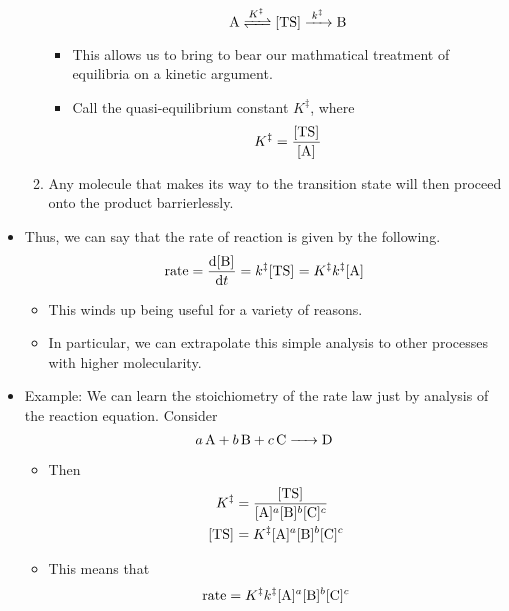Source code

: \documentclass[../notes.tex]{subfiles}
\begin{document}
\begin{itemize}
\begin{enumerate}
\begin{itemize}
            \begin{equation*}
                \ce{A <=>[$K^\ddagger$] [TS] ->[$k^\ddagger$] B}
            \end{equation*}
            \item This allows us to bring to bear our mathmatical treatment of equilibria on a kinetic argument.
            \item Call the quasi-equilibrium constant $K^\ddagger$, where
            \begin{equation*}
                K^\ddagger = \frac{\cnc{TS}}{\cnc{A}}
            \end{equation*}
        \end{itemize}
        \item Any molecule that makes its way to the transition state will then proceed onto the product barrierlessly.
    \end{enumerate}
    \item Thus, we can say that the rate of reaction is given by the following.
    \begin{equation*}
        \text{rate} = \dv{\cnc{B}}{t}
        = k^\ddagger\cnc{TS}
        = K^\ddagger k^\ddagger\cnc{A}
    \end{equation*}
    \begin{itemize}
        \item This winds up being useful for a variety of reasons.
        \item In particular, we can extrapolate this simple analysis to other processes with higher molecularity.
    \end{itemize}
    \item Example: We can learn the stoichiometry of the rate law just by analysis of the reaction equation. Consider
    \begin{equation*}
        \ce{$a$A + $b$B + $c$C -> D}
    \end{equation*}
    \begin{itemize}
        \item Then
        \begin{align*}
            K^\ddagger &= \frac{\cnc{TS}}{\cnc{A}^a\cnc{B}^b\cnc{C}^c}\\
            \cnc{TS} &= K^\ddagger\cnc{A}^a\cnc{B}^b\cnc{C}^c
        \end{align*}
        \item This means that
        \begin{equation*}
            \text{rate} = K^\ddagger k^\ddagger\cnc{A}^a\cnc{B}^b\cnc{C}^c

\end{equation*}
\end{itemize}
\end{itemize}
\end{document}
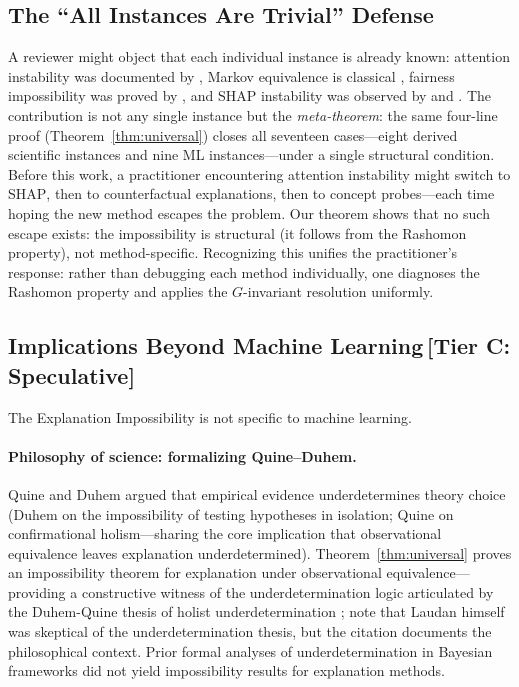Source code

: \documentclass[11pt,a4paper]{article}
\newcommand{\SHAP}{\textsc{SHAP}}
\begin{document}
\subsection[The All Instances Are Trivial Defense]{The ``All Instances Are Trivial'' Defense}
\label{sec:trivial}

A reviewer might object that each individual instance is already known: attention
instability was documented by \citet{jainwallace2019}, Markov equivalence is
classical \citep{verma1991equivalence}, fairness impossibility was proved by
\citet{chouldechova2017fair}, and \SHAP{} instability was observed by
\citet{damour2022underspecification} and \citet{krishna2022disagreement}.  The
contribution is not any single instance but the \emph{meta-theorem}: the same
four-line proof (Theorem~\ref{thm:universal}) closes all seventeen cases---eight
derived scientific instances and nine ML instances---under a
single structural condition.  Before this work, a practitioner encountering
attention instability might switch to \SHAP{}, then to counterfactual
explanations, then to concept probes---each time hoping the new method escapes
the problem.  Our theorem shows that no such escape exists: the impossibility
is structural (it follows from the Rashomon property), not method-specific.
Recognizing this unifies the practitioner's response: rather than debugging each
method individually, one diagnoses the Rashomon property and applies the
$G$-invariant resolution uniformly.

\subsection{Implications Beyond Machine Learning\,\textnormal{\normalsize[Tier C: Speculative]}}
\label{sec:beyond-ml}

The Explanation Impossibility is not specific to machine learning.

\paragraph{Philosophy of science: formalizing Quine--Duhem.}
Quine \citep{quine1951dogmas} and Duhem \citep{duhem1906aim} argued that
empirical evidence underdetermines theory choice
(Duhem on the impossibility of testing hypotheses in isolation; Quine on
confirmational holism---sharing the core implication that observational
equivalence leaves explanation underdetermined).  Theorem~\ref{thm:universal}
proves an impossibility theorem for explanation under observational
equivalence---providing a constructive witness of the underdetermination logic
articulated by the Duhem-Quine thesis of holist underdetermination
\citep{laudan1991empirical}; note that Laudan himself was skeptical of the
underdetermination thesis, but the citation documents the philosophical context.
Prior formal analyses of underdetermination in Bayesian
frameworks \citep{dorling1979bayesian,howson2006scientific} did not yield
impossibility results for explanation methods.
\end{document}
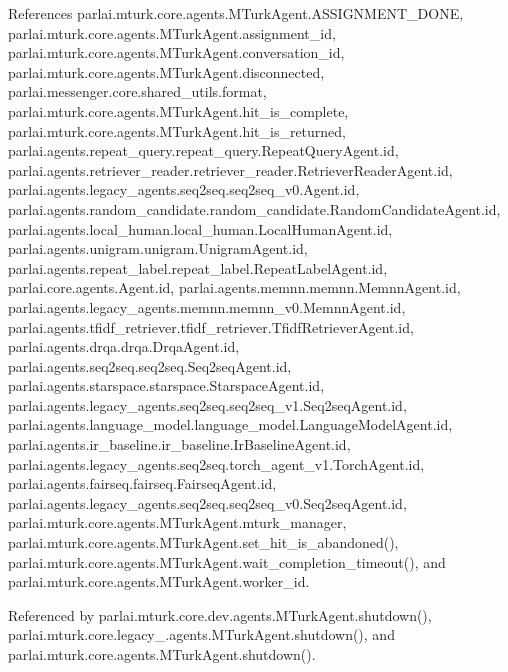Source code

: References parlai.\+mturk.\+core.\+agents.\+M\+Turk\+Agent.\+A\+S\+S\+I\+G\+N\+M\+E\+N\+T\+\_\+\+D\+O\+NE, parlai.\+mturk.\+core.\+agents.\+M\+Turk\+Agent.\+assignment\+\_\+id, parlai.\+mturk.\+core.\+agents.\+M\+Turk\+Agent.\+conversation\+\_\+id, parlai.\+mturk.\+core.\+agents.\+M\+Turk\+Agent.\+disconnected, parlai.\+messenger.\+core.\+shared\+\_\+utils.\+format, parlai.\+mturk.\+core.\+agents.\+M\+Turk\+Agent.\+hit\+\_\+is\+\_\+complete, parlai.\+mturk.\+core.\+agents.\+M\+Turk\+Agent.\+hit\+\_\+is\+\_\+returned, parlai.\+agents.\+repeat\+\_\+query.\+repeat\+\_\+query.\+Repeat\+Query\+Agent.\+id, parlai.\+agents.\+retriever\+\_\+reader.\+retriever\+\_\+reader.\+Retriever\+Reader\+Agent.\+id, parlai.\+agents.\+legacy\+\_\+agents.\+seq2seq.\+seq2seq\+\_\+v0.\+Agent.\+id, parlai.\+agents.\+random\+\_\+candidate.\+random\+\_\+candidate.\+Random\+Candidate\+Agent.\+id, parlai.\+agents.\+local\+\_\+human.\+local\+\_\+human.\+Local\+Human\+Agent.\+id, parlai.\+agents.\+unigram.\+unigram.\+Unigram\+Agent.\+id, parlai.\+agents.\+repeat\+\_\+label.\+repeat\+\_\+label.\+Repeat\+Label\+Agent.\+id, parlai.\+core.\+agents.\+Agent.\+id, parlai.\+agents.\+memnn.\+memnn.\+Memnn\+Agent.\+id, parlai.\+agents.\+legacy\+\_\+agents.\+memnn.\+memnn\+\_\+v0.\+Memnn\+Agent.\+id, parlai.\+agents.\+tfidf\+\_\+retriever.\+tfidf\+\_\+retriever.\+Tfidf\+Retriever\+Agent.\+id, parlai.\+agents.\+drqa.\+drqa.\+Drqa\+Agent.\+id, parlai.\+agents.\+seq2seq.\+seq2seq.\+Seq2seq\+Agent.\+id, parlai.\+agents.\+starspace.\+starspace.\+Starspace\+Agent.\+id, parlai.\+agents.\+legacy\+\_\+agents.\+seq2seq.\+seq2seq\+\_\+v1.\+Seq2seq\+Agent.\+id, parlai.\+agents.\+language\+\_\+model.\+language\+\_\+model.\+Language\+Model\+Agent.\+id, parlai.\+agents.\+ir\+\_\+baseline.\+ir\+\_\+baseline.\+Ir\+Baseline\+Agent.\+id, parlai.\+agents.\+legacy\+\_\+agents.\+seq2seq.\+torch\+\_\+agent\+\_\+v1.\+Torch\+Agent.\+id, parlai.\+agents.\+fairseq.\+fairseq.\+Fairseq\+Agent.\+id, parlai.\+agents.\+legacy\+\_\+agents.\+seq2seq.\+seq2seq\+\_\+v0.\+Seq2seq\+Agent.\+id, parlai.\+mturk.\+core.\+agents.\+M\+Turk\+Agent.\+mturk\+\_\+manager, parlai.\+mturk.\+core.\+agents.\+M\+Turk\+Agent.\+set\+\_\+hit\+\_\+is\+\_\+abandoned(), parlai.\+mturk.\+core.\+agents.\+M\+Turk\+Agent.\+wait\+\_\+completion\+\_\+timeout(), and parlai.\+mturk.\+core.\+agents.\+M\+Turk\+Agent.\+worker\+\_\+id.



Referenced by parlai.\+mturk.\+core.\+dev.\+agents.\+M\+Turk\+Agent.\+shutdown(), parlai.\+mturk.\+core.\+legacy\+\_.\+agents.\+M\+Turk\+Agent.\+shutdown(), and parlai.\+mturk.\+core.\+agents.\+M\+Turk\+Agent.\+shutdown().

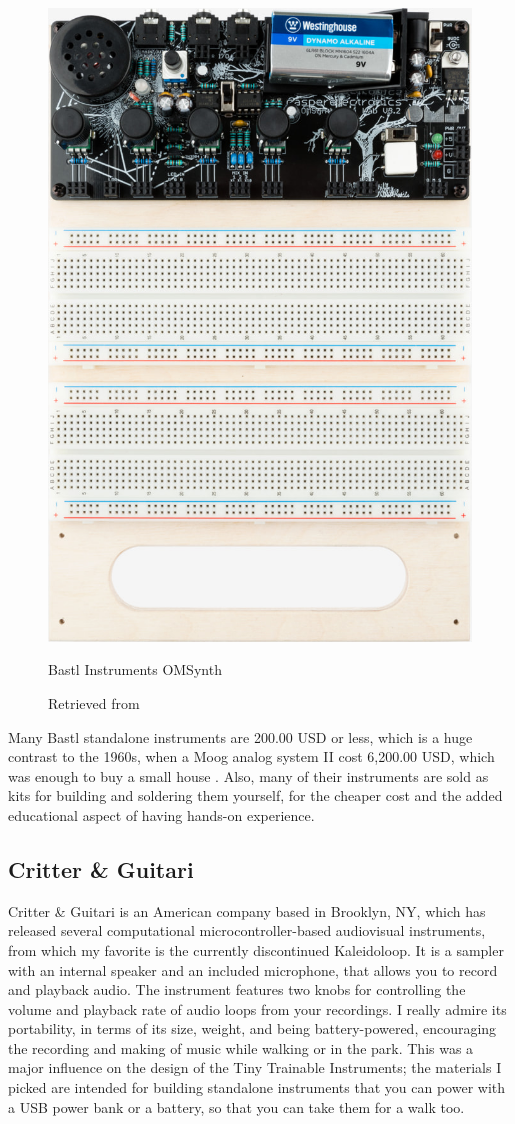 \begin{figure}[ht]
  \centering
  \includegraphics[width=0.75\linewidth,height=0.25\textheight,keepaspectratio]{images/bastl-omsynth.jpg}
  \caption{Bastl Instruments OMSynth}
  \caption*{Retrieved from \cite{website-bastl-instruments-current}}
  \label{fig:bastl-omsynth}
\end{figure}

Many Bastl standalone instruments are 200.00 USD or less, which is a huge contrast to the 1960s, when a Moog analog system II cost 6,200.00 USD, which was enough to buy a small house \cite{analog-days}. Also, many of their instruments are sold as kits for building and soldering them yourself, for the cheaper cost and the added educational aspect of having hands-on experience.

\subsection{Critter \& Guitari}

Critter \& Guitari is an American company based in Brooklyn, NY, which has released several computational microcontroller-based audiovisual instruments, from which my favorite is the currently discontinued Kaleidoloop. It is a sampler with an internal speaker and an included microphone, that allows you to record and playback audio. The instrument features two knobs for controlling the volume and playback rate of audio loops from your recordings. I really admire its portability, in terms of its size, weight, and being battery-powered, encouraging the recording and making of music while walking or in the park. This was a major influence on the design of the Tiny Trainable Instruments; the materials I picked are intended for building standalone instruments that you can power with a USB power bank or a battery, so that you can take them for a walk too.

________________________________________

Considering the records above, state how many lines contain the word "caption", with nothing else in your reply.

**EXERCISE SOLUTION:** 2